PROBLEM DESCRIPTION: Pull out each line of the data that includes the word "pkrvars".

RAW DATA:
+++++
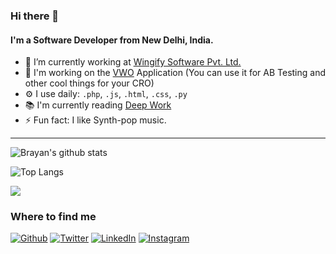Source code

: ### Hi there 👋

<!--
**BrayanAbraham/BrayanAbraham** is a ✨ _special_ ✨ repository because its `README.md` (this file) appears on your GitHub profile.

Here are some ideas to get you started:

- 🔭 I’m currently working on ...
- 🌱 I’m currently learning ...
- 👯 I’m looking to collaborate on ...
- 🤔 I’m looking for help with ...
- 💬 Ask me about ...
- 📫 How to reach me: ...
- 😄 Pronouns: ...
- ⚡ Fun fact: ...
-->

#### I'm a Software Developer from New Delhi, India.

- 🔭 I’m currently working at [Wingify Software Pvt. Ltd.](https://wingify.com)
- 🌱 I'm working on the [VWO](https://vwo.com) Application (You can use it for AB Testing and other cool things for your CRO)
- ⚙️ I use daily: `.php`, `.js`, `.html`, `.css`, `.py`
- 📚 I'm currently reading [Deep Work](https://www.calnewport.com/books/deep-work/)
- ⚡ Fun fact: I like Synth-pop music.

<hr>

![Brayan's github stats](https://github-readme-stats-brayanabrahram.vercel.app/api?username=BrayanAbraham&count_private=true&show_icons=true&theme=synthwave)

![Top Langs](https://github-readme-stats-brayanabrahram.vercel.app/api/top-langs/?username=BrayanAbraham&layout=donut&theme=sythwave)

![](https://komarev.com/ghpvc/?username=BrayanAbraham)

<h3>Where to find me</h3>
<p><a href="https://github.com/BrayanAbraham" target="_blank"><img alt="Github" src="https://img.shields.io/badge/GitHub-%2312100E.svg?&style=for-the-badge&logo=Github&logoColor=white" /></a> <a href="https://twitter.com/wonderboy_jr28" target="_blank"><img alt="Twitter" src="https://img.shields.io/badge/twitter-%231DA1F2.svg?&style=for-the-badge&logo=twitter&logoColor=white" /></a> <a href="https://www.linkedin.com/in/brayanabraham" target="_blank"><img alt="LinkedIn" src="https://img.shields.io/badge/linkedin-%230077B5.svg?&style=for-the-badge&logo=linkedin&logoColor=white" /></a> <a href="https://instagram.com/wonderboy_jr28" target="_blank"><img alt="Instagram" src="https://img.shields.io/badge/instagram-%2312100E.svg?&style=for-the-badge&logo=instagram&logoColor=white" /></a>
</p>
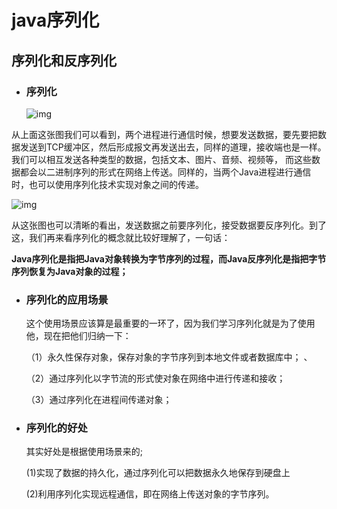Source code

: # java序列化

## 序列化和反序列化

- ### 序列化

   ![img](https://pics2.baidu.com/feed/6d81800a19d8bc3eb6da307024085b1aaad345c5.jpeg?token=921868414de7a9b800d7ed553c4ca4bd&s=51023577138F41490AD581DB0000C0B1)

从上面这张图我们可以看到，两个进程进行通信时候，想要发送数据，要先要把数据发送到TCP缓冲区，然后形成报文再发送出去，同样的道理，接收端也是一样。我们可以相互发送各种类型的数据，包括文本、图片、音频、视频等， 而这些数据都会以二进制序列的形式在网络上传送。同样的，当两个Java进程进行通信时，也可以使用序列化技术实现对象之间的传递。



![img](https://pics2.baidu.com/feed/a6efce1b9d16fdfa29919576120c715095ee7b35.jpeg?token=f1635eea4738649d0275618c4289686c&s=60946F32A1E5491B085D54CA000090B3)



从这张图也可以清晰的看出，发送数据之前要序列化，接受数据要反序列化。到了这，我们再来看序列化的概念就比较好理解了，一句话：

**Java序列化是指把Java对象转换为字节序列的过程，而Java反序列化是指把字节序列恢复为Java对象的过程；**



- ### 序列化的应用场景

  这个使用场景应该算是最重要的一环了，因为我们学习序列化就是为了使用他，现在把他们归纳一下：

  （1）永久性保存对象，保存对象的字节序列到本地文件或者数据库中； 、

  （2）通过序列化以字节流的形式使对象在网络中进行传递和接收；

  （3）通过序列化在进程间传递对象；

- ### 序列化的好处

  其实好处是根据使用场景来的;

  (1)实现了数据的持久化，通过序列化可以把数据永久地保存到硬盘上

  (2)利用序列化实现远程通信，即在网络上传送对象的字节序列。

  

  

  

  

  

  

  

  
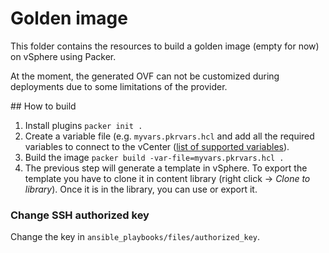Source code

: # Golden image

This folder contains the resources to build a golden image (empty for now) on vSphere using Packer.

At the moment, the generated OVF can not be customized during deployments due to some limitations of the provider.

## How to build

1. Install plugins
    `packer init .`
1. Create a variable file (e.g. `myvars.pkrvars.hcl` and add all the required variables to connect to the vCenter ([list of supported variables](variables.pkr.hcl)).
1. Build the image
    `packer build -var-file=myvars.pkrvars.hcl .`
1. The previous step will generate a template in vSphere. To export the template you have to clone it in content library (right click -> <i>Clone to library</i>). Once it is in the library, you can use or export it.

### Change SSH authorized key

Change the key in `ansible_playbooks/files/authorized_key`.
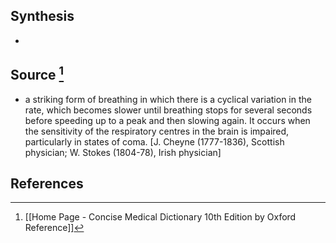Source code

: ## Synthesis
- 
## Source [^1]
- a striking form of breathing in which there is a cyclical variation in the rate, which becomes slower until breathing stops for several seconds before speeding up to a peak and then slowing again. It occurs when the sensitivity of the respiratory centres in the brain is impaired, particularly in states of coma. \[J. Cheyne (1777-1836), Scottish physician; W. Stokes (1804-78), Irish physician]
## References

[^1]: [[Home Page - Concise Medical Dictionary 10th Edition by Oxford Reference]]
+++++
RESULT OF THIS TASK:
1. Create a variable file (e.g. `myvars.pkrvars.hcl` and add all the required variables to connect to the vCenter ([list of supported variables](variables.pkr.hcl)).
    `packer build -var-file=myvars.pkrvars.hcl .`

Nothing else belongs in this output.